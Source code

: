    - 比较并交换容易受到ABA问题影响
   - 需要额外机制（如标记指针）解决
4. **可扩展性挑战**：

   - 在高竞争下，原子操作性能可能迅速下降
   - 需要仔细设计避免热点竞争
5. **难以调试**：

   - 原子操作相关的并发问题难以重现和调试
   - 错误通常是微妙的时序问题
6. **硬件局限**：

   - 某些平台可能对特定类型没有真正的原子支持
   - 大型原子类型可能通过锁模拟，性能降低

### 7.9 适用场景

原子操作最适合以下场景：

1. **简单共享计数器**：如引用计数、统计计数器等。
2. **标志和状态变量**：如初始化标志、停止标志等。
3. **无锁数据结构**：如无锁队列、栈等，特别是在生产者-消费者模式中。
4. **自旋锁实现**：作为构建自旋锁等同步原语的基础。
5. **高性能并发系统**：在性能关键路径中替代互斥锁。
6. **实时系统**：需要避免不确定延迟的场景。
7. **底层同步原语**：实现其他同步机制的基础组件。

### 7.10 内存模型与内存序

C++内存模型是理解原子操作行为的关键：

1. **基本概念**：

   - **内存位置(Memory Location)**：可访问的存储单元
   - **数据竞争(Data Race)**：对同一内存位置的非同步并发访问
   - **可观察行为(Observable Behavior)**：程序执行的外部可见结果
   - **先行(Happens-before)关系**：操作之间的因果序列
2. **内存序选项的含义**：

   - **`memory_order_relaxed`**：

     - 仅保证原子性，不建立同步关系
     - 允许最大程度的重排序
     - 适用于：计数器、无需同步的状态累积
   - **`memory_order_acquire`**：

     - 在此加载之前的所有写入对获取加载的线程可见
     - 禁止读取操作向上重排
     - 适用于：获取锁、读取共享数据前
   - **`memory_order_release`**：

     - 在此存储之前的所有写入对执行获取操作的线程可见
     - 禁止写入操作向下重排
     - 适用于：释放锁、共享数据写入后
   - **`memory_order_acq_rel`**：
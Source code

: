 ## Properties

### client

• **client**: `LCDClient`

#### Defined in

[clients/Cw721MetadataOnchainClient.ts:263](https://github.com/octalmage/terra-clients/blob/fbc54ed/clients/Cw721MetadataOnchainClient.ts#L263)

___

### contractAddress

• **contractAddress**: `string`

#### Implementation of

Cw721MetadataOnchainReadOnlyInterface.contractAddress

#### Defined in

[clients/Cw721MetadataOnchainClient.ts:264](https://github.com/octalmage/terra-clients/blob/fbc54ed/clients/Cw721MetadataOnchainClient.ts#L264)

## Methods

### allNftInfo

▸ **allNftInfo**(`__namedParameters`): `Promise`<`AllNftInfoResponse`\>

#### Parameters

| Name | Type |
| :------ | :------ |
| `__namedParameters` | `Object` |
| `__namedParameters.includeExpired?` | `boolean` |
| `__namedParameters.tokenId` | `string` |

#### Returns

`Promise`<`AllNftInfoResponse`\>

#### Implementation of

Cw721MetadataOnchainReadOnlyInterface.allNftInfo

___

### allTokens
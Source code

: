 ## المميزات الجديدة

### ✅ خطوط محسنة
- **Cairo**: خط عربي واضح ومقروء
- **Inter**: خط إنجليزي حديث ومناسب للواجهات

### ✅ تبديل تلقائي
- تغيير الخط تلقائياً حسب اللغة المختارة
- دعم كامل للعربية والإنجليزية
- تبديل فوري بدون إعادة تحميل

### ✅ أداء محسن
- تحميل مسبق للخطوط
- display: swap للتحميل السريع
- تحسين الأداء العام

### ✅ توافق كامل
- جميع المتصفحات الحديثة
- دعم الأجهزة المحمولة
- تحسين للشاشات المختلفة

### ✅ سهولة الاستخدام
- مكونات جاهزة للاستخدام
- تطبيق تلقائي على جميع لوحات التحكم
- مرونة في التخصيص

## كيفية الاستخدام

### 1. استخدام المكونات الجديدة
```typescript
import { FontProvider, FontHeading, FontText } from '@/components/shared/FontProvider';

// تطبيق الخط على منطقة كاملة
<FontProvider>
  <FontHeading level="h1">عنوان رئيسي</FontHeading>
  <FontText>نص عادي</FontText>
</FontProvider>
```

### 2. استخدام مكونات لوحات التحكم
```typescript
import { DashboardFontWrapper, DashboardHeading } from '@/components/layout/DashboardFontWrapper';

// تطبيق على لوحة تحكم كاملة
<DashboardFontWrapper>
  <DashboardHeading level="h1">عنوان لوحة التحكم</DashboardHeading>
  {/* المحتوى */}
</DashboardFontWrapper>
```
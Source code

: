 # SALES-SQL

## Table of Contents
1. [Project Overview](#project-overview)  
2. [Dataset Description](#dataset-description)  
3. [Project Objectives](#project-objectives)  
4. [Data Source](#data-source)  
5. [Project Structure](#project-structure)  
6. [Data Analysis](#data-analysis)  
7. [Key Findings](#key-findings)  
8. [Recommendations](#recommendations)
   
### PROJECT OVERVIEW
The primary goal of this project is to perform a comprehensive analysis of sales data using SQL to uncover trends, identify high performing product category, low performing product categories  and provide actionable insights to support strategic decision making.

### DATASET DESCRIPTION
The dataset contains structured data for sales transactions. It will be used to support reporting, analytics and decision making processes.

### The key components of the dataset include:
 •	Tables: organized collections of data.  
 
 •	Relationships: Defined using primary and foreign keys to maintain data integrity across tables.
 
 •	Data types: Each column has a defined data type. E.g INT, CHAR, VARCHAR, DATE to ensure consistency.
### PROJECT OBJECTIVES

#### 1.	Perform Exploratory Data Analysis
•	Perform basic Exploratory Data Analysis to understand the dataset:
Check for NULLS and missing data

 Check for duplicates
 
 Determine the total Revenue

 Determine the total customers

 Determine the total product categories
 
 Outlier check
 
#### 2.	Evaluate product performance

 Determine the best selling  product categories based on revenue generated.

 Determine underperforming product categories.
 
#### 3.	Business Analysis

▶ _Task statement_
All that is needed is the exact run of lines above from the line containing "## كيفية الاستخدام" through the line containing "### The key", both of them included.

▶ _Answer section_
## كيفية الاستخدام

### 1. استخدام المكونات الجديدة
```typescript
import { FontProvider, FontHeading, FontText } from '@/components/shared/FontProvider';

// تطبيق الخط على منطقة كاملة
<FontProvider>
  <FontHeading level="h1">عنوان رئيسي</FontHeading>
  <FontText>نص عادي</FontText>
</FontProvider>
```

### 2. استخدام مكونات لوحات التحكم
```typescript
import { DashboardFontWrapper, DashboardHeading } from '@/components/layout/DashboardFontWrapper';

// تطبيق على لوحة تحكم كاملة
<DashboardFontWrapper>
  <DashboardHeading level="h1">عنوان لوحة التحكم</DashboardHeading>
  {/* المحتوى */}
</DashboardFontWrapper>
```
Source code

: # SALES-SQL

## Table of Contents
1. [Project Overview](#project-overview)  
2. [Dataset Description](#dataset-description)  
3. [Project Objectives](#project-objectives)  
4. [Data Source](#data-source)  
5. [Project Structure](#project-structure)  
6. [Data Analysis](#data-analysis)  
7. [Key Findings](#key-findings)  
8. [Recommendations](#recommendations)
   
### PROJECT OVERVIEW
The primary goal of this project is to perform a comprehensive analysis of sales data using SQL to uncover trends, identify high performing product category, low performing product categories  and provide actionable insights to support strategic decision making.

### DATASET DESCRIPTION
The dataset contains structured data for sales transactions. It will be used to support reporting, analytics and decision making processes.

### The key components of the dataset include:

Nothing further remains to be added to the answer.